With the rolling update of annual report materials, the operating resilience and growth potential of high-quality companies will be truly demonstrated across a more complete financial period. This process helps investors evaluate company value more comprehensively and also builds the information disclosure foundation for high-quality development in the capital market.

A storage super cycle is on the way: industry opportunities for ChangXin Memory Technologies’ listing

From an industry perspective, the progress of ChangXin Memory Technologies in pushing forward its STAR Market listing is not only a critical step for the company itself toward the capital market. It is also an important showcase of China’s semiconductor industry—especially DRAM storage chips—achieving self-reliance and controllability, as well as a market value reappraisal of domestically developed core storage technologies.

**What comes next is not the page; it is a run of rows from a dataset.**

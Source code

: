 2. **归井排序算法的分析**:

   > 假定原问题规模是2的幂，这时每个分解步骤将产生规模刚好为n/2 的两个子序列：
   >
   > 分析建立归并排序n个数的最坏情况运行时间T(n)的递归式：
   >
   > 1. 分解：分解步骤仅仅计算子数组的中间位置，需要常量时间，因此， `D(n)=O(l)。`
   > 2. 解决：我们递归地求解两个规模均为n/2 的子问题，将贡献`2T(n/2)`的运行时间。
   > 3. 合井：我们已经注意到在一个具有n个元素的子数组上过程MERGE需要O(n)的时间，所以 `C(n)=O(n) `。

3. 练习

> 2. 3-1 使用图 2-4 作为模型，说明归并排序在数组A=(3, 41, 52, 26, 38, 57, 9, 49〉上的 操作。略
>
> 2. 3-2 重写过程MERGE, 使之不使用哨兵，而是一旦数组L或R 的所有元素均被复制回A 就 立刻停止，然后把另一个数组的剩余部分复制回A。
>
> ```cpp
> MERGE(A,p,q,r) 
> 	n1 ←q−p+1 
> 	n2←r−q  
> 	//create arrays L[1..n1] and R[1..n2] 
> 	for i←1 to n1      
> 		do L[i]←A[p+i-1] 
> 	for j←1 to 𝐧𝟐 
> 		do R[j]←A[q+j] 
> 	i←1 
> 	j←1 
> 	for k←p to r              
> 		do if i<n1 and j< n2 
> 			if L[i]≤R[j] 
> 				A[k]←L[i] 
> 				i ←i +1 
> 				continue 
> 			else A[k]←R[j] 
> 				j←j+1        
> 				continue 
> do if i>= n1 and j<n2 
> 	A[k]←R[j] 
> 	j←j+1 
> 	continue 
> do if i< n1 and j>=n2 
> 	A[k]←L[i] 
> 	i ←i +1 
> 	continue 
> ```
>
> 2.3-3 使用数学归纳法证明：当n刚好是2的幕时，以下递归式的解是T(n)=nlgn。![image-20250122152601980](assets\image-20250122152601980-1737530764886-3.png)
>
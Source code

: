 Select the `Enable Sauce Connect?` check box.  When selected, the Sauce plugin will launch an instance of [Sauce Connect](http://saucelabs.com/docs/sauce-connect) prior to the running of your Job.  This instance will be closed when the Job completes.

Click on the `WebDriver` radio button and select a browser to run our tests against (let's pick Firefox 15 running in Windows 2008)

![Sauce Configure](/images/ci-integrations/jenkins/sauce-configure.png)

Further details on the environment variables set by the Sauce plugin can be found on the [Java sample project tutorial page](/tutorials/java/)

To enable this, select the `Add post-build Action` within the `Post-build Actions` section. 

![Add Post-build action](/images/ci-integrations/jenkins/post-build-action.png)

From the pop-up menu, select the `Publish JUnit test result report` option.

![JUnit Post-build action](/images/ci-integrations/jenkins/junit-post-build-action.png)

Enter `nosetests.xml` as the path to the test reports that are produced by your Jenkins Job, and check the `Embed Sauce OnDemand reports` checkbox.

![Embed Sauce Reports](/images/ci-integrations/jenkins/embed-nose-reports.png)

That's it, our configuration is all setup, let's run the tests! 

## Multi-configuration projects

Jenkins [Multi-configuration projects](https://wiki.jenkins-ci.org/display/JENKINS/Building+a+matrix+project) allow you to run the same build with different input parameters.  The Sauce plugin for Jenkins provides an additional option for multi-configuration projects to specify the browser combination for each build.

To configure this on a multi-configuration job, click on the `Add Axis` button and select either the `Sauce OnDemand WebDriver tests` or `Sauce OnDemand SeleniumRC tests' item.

According to Omdia statistics, measured by production capacity scale and shipment volume, ChangXin Memory Technologies currently ranks first in China’s DRAM sector and is also the world’s fourth-largest DRAM supplier. From the prospectus materials already disclosed, it is not hard to see that the company’s characteristics of high R&D intensity and high growth are very prominent, closely matching the STAR Market’s positioning focused on hard-core technology. From 2022 to the first half of 2025, the company’s cumulative R&D spending exceeded 18.8 billion RMB, with its R&D spending ratio significantly above the industry average. Its patent portfolio layout is also in the top tier of the industry. Supported by sustained high-intensity R&D, the company has completed its layout of the full range of mainstream memory products, from DDR4 to DDR5 and LPDDR5/5X, among others. From 2022 to September 2025, the company’s total operating revenue was 73.636 billion RMB. From 2022 to 2024, the CAGR of revenue from its main business reached 72.04%.

At present, AI computing demand is driving the global storage industry into a new round of super cycle, bringing an important development window for the industry. Omdia forecasts that the global DRAM market size will grow from US$97.6 billion in 2024 to US$204.5 billion in 2029, with a CAGR of 15.93%. As a domestic DRAM leader and a core enterprise in the industrial chain, ChangXin Memory Technologies’ successful listing is expected to form a significant benchmark effect and a driving role. It can not only effectively boost confidence across the entire industrial chain and promote coordinated development across upstream and downstream segments such as chip design, semiconductor equipment, and key materials, but it will also inject key momentum into China’s integrated circuit industry to achieve high-quality development.